PM4: Tekrar bölgelerinde yer almayan inframe indellerin değerlendirildiği bu kanıt, GenerAVI tarafından otomatik değerlendiriliyor. Genomdaki bilinen tekrar bölge verilerini UCSC’in repeatmasker veriseti ile çıkarıp bu  bölgelerin dışında yer alan ve  çerçeve kaymasına neden olmayan indel değişimlere PM4 kanıtını veriyoruz.

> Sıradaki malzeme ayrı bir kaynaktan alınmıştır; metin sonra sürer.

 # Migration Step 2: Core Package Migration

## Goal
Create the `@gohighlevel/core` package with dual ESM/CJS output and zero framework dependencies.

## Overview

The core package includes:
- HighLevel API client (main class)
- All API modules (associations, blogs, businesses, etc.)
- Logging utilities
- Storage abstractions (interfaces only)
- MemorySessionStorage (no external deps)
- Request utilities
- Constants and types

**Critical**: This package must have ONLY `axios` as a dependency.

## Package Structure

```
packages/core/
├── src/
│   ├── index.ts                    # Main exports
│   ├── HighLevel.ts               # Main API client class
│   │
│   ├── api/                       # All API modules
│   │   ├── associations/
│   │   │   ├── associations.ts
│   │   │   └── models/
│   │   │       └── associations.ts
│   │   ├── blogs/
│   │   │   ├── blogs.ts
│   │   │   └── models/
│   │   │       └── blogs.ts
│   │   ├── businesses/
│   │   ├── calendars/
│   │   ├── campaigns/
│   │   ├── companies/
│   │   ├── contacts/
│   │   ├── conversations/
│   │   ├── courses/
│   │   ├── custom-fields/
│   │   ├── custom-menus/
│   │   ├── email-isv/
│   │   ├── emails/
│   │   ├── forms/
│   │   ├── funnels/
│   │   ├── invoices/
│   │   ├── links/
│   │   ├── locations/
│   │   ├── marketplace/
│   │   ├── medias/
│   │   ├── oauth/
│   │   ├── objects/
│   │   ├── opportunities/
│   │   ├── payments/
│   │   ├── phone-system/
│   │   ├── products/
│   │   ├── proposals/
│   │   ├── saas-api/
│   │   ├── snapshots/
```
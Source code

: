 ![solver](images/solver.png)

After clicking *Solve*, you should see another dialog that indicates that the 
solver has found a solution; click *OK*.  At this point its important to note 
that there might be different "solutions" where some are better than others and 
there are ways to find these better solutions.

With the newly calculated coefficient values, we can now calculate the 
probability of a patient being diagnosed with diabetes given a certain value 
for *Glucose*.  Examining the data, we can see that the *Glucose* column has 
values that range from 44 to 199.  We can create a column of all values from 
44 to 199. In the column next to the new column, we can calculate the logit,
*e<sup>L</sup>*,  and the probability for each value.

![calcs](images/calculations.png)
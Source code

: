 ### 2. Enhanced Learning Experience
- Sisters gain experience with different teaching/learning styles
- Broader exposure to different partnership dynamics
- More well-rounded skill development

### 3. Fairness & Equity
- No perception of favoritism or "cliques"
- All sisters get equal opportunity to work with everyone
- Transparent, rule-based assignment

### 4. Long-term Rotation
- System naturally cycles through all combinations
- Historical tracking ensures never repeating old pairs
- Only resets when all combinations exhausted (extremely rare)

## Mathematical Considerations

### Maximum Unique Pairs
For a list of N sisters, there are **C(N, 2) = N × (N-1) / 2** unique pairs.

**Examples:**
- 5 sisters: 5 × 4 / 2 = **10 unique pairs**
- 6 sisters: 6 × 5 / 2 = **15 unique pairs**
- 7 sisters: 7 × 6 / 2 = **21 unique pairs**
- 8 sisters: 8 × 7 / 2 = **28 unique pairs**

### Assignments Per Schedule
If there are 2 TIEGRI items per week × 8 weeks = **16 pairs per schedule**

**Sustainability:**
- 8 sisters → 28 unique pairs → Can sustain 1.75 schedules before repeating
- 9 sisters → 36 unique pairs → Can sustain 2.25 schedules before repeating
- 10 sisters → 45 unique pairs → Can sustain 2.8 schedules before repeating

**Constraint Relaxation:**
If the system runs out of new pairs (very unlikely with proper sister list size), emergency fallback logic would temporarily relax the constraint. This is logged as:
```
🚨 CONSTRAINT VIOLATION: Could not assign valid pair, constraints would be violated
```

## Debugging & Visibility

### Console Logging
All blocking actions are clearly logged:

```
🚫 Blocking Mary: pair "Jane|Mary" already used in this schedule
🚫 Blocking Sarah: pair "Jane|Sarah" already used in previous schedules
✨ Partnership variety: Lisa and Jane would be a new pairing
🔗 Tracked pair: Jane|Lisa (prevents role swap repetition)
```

PP2-BP1: Clinvar veritabanı üzerinden, “bir gen üzerindeki patojenik varyantların %80’inden fazlası missense ise (en az bir) ve gen üzerindeki missense varyantların %10’undan azı benign ise” koşulu ile gen listesi oluşturduk. BP1 için: “bir gen üzerindeki patojenik varyantların %80’inden fazlası  stop-gain, stop-loss, frameshift indel, splice site varyantlar ise” koşuluyla gen listesi oluşturuldu. Bu genlerde yer alan missense değişimler ise bulunduğu gen listesine göre PP2 veya BP1 alıyor.

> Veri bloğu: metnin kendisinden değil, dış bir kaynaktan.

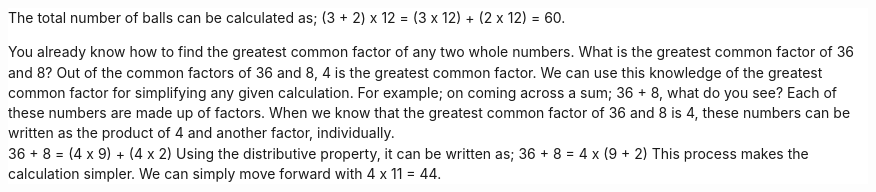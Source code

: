 
The total number of balls can be calculated as; 
(3 + 2) x 12 = (3 x 12) + (2 x 12) = 60.

You already know how to find the greatest common factor of any two whole numbers. What is the greatest common factor of 36 and 8? 
Out of the common factors of 36 and 8, 4 is the greatest common factor. We can use this knowledge of the greatest common factor for simplifying any given calculation.
For example; on coming across a sum; 36 + 8, what do you see? Each of these numbers are made up of factors. When we know that the greatest common factor of 36 and 8 is 4, these numbers can be written as the product of 4 and another factor, individually.    
36 + 8 = (4 x 9) + (4 x 2) 
Using the distributive property, it can be written as; 
36 + 8 = 4 x (9 + 2)
This process makes the calculation simpler. We can simply move forward with 4 x 11 = 44.


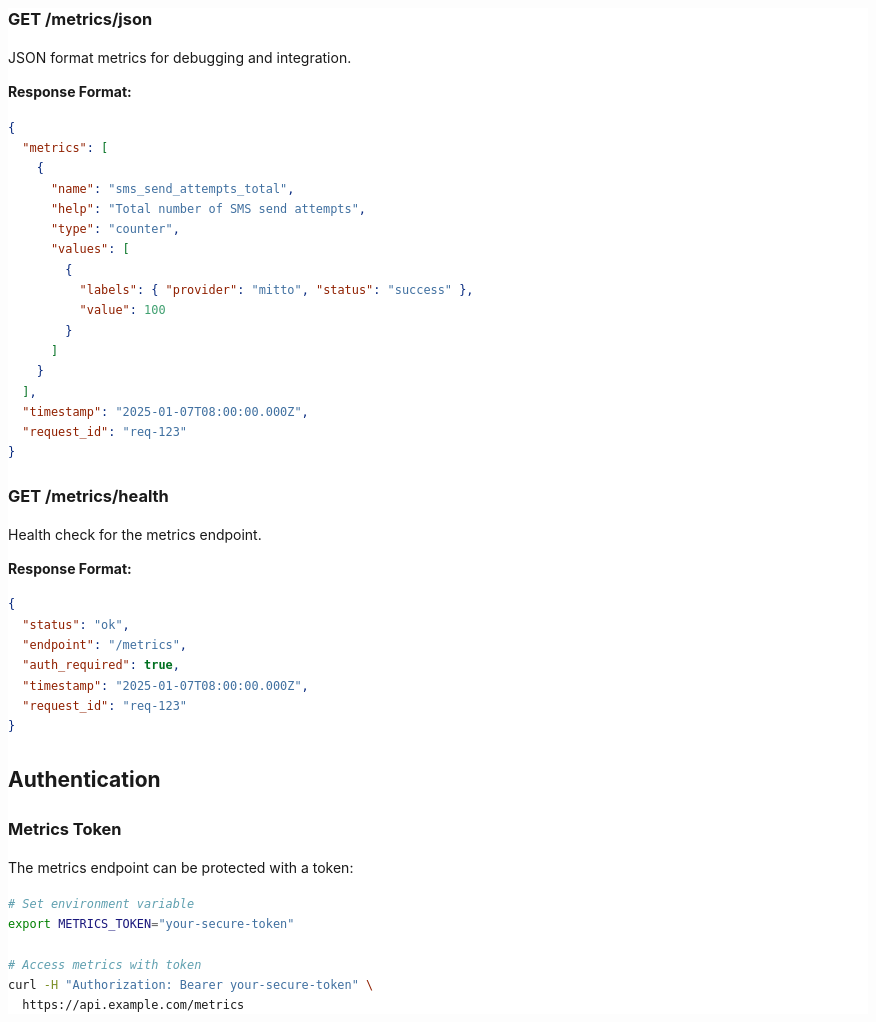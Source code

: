 ### GET /metrics/json

JSON format metrics for debugging and integration.

**Response Format:**

```json
{
  "metrics": [
    {
      "name": "sms_send_attempts_total",
      "help": "Total number of SMS send attempts",
      "type": "counter",
      "values": [
        {
          "labels": { "provider": "mitto", "status": "success" },
          "value": 100
        }
      ]
    }
  ],
  "timestamp": "2025-01-07T08:00:00.000Z",
  "request_id": "req-123"
}
```

### GET /metrics/health

Health check for the metrics endpoint.

**Response Format:**

```json
{
  "status": "ok",
  "endpoint": "/metrics",
  "auth_required": true,
  "timestamp": "2025-01-07T08:00:00.000Z",
  "request_id": "req-123"
}
```

## Authentication

### Metrics Token

The metrics endpoint can be protected with a token:

```bash
# Set environment variable
export METRICS_TOKEN="your-secure-token"

# Access metrics with token
curl -H "Authorization: Bearer your-secure-token" \
  https://api.example.com/metrics
```
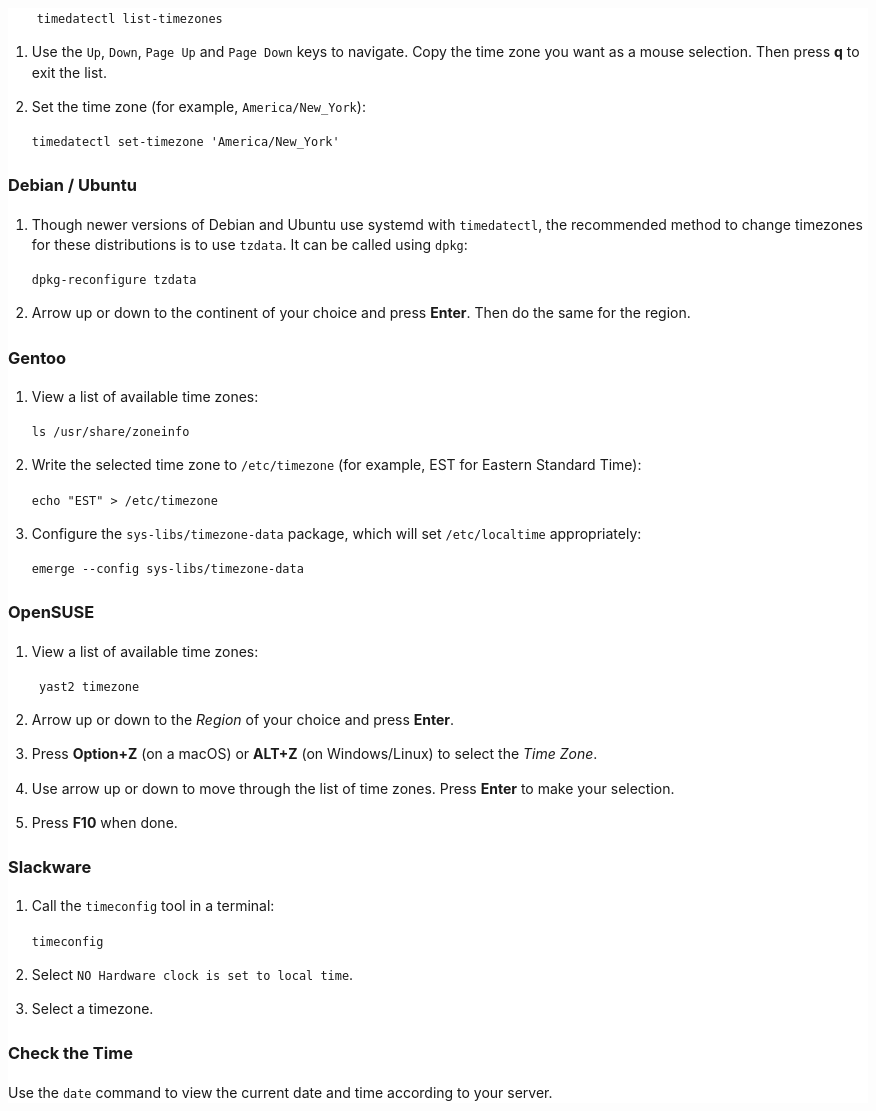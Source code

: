         timedatectl list-timezones

1.  Use the `Up`, `Down`, `Page Up` and `Page Down` keys to navigate. Copy the time zone you want as a mouse selection. Then press **q** to exit the list.

1.  Set the time zone (for example, `America/New_York`):

        timedatectl set-timezone 'America/New_York'

### Debian / Ubuntu

1.  Though newer versions of Debian and Ubuntu use systemd with `timedatectl`, the recommended method to change timezones for these distributions is to use `tzdata`. It can be called using `dpkg`:

        dpkg-reconfigure tzdata

1.  Arrow up or down to the continent of your choice and press **Enter**. Then do the same for the region.

### Gentoo

1.  View a list of available time zones:

        ls /usr/share/zoneinfo

1.  Write the selected time zone to `/etc/timezone` (for example, EST for Eastern Standard Time):

        echo "EST" > /etc/timezone

1.  Configure the `sys-libs/timezone-data` package, which will set `/etc/localtime` appropriately:

        emerge --config sys-libs/timezone-data

### OpenSUSE

1. View a list of available time zones:

        yast2 timezone

1.  Arrow up or down to the *Region* of your choice and press **Enter**.

1. Press **Option+Z** (on a macOS) or **ALT+Z** (on Windows/Linux) to select the *Time Zone*.

1. Use arrow up or down to move through the list of time zones. Press **Enter** to make your selection.

1. Press **F10** when done.

### Slackware

1.  Call the `timeconfig` tool in a terminal:

        timeconfig

1.  Select `NO Hardware clock is set to local time`.
1.  Select a timezone.

### Check the Time

Use the `date` command to view the current date and time according to your server.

PP3-BP4-BP7: In silico patojenite hesaplama algoritmalarının çıktılarının değerlendirildiği bu kanıtta, birden fazla aracın sonuçlarını beraber inceliyoruz. Bu kapsamda, SIFT, Mutationtaster, PolyPhen, GERP, PyloP, MetaLR, MetaSVM, LRT ve MCAP gibi algoritmaları kullanıyoruz. Hesaplama yapabilen araçlardan en az 5’i patojenik sonuca sahip ise PP3, benign sonuca sahip ise BP4 alıyor. Ekzon-intron kırpılma bölgelerinde ise MaxEntScan algoritması kullanılıyor.

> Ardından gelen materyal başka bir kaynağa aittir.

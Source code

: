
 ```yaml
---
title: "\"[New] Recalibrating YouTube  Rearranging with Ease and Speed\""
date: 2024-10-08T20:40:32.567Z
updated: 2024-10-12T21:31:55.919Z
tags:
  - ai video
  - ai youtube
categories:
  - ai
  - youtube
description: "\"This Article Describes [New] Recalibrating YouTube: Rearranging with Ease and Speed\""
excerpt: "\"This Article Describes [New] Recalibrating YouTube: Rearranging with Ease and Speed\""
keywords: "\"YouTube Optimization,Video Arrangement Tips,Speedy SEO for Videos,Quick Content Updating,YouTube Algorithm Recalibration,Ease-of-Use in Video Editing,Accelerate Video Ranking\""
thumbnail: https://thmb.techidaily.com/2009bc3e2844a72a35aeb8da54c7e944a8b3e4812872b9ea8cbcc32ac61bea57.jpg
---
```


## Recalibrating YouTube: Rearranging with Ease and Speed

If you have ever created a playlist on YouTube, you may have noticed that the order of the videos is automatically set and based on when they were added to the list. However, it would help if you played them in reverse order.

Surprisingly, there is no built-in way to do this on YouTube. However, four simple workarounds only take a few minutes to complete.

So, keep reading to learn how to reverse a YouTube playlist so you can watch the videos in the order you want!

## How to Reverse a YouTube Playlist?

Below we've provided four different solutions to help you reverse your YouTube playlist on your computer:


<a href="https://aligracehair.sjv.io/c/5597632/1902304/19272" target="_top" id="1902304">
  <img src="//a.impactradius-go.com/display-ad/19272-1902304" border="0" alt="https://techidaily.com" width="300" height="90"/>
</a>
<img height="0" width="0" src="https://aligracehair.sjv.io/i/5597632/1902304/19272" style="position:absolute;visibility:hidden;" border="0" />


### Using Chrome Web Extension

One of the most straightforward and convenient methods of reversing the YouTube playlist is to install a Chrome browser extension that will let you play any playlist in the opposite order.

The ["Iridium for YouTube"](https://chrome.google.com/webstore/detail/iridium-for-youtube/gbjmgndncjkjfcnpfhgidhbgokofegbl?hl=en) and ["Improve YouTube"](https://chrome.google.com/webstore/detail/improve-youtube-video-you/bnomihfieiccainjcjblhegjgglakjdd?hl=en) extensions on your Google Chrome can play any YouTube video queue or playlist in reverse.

GenerAVI, tüm bu değerlendirme sonuçlarını anlaşılır ve detaylı bir rapor formatında klinisyenlere sunuyor. Rapor içeriğinde ACMG kriterlerine göre patojenik, muhtemel patojenik ve VUS özellikteki varyantlar ayrı tablolarda belirtiliyor. Bu tablolarda, varyanta ait  pozisyon, transkript ve varyant fraksiyonu gibi bilgilerin yanı sıra ACMG tabanlı patojenite değerlendirmeleri de yer alıyor. Bu kısımlarda, varyantın sahip olduğu ACMG kriterlerinin kodları, açıklamaları ve ilgili kriterleri almasını sağlayacak kanıtlar (yayınlar, parametreler ve frekans değerleri) detaylı olarak  açıklanıyor.

Referanslar:

  1. Amendola LM, Jarvik GP, Leo MC, et al. Performance of ACMG-AMP Variant-Interpretation Guidelines among Nine Laboratories in the Clinical Sequencing Exploratory Research Consortium. Am J Hum Genet. 2016;98(6):1067-1076.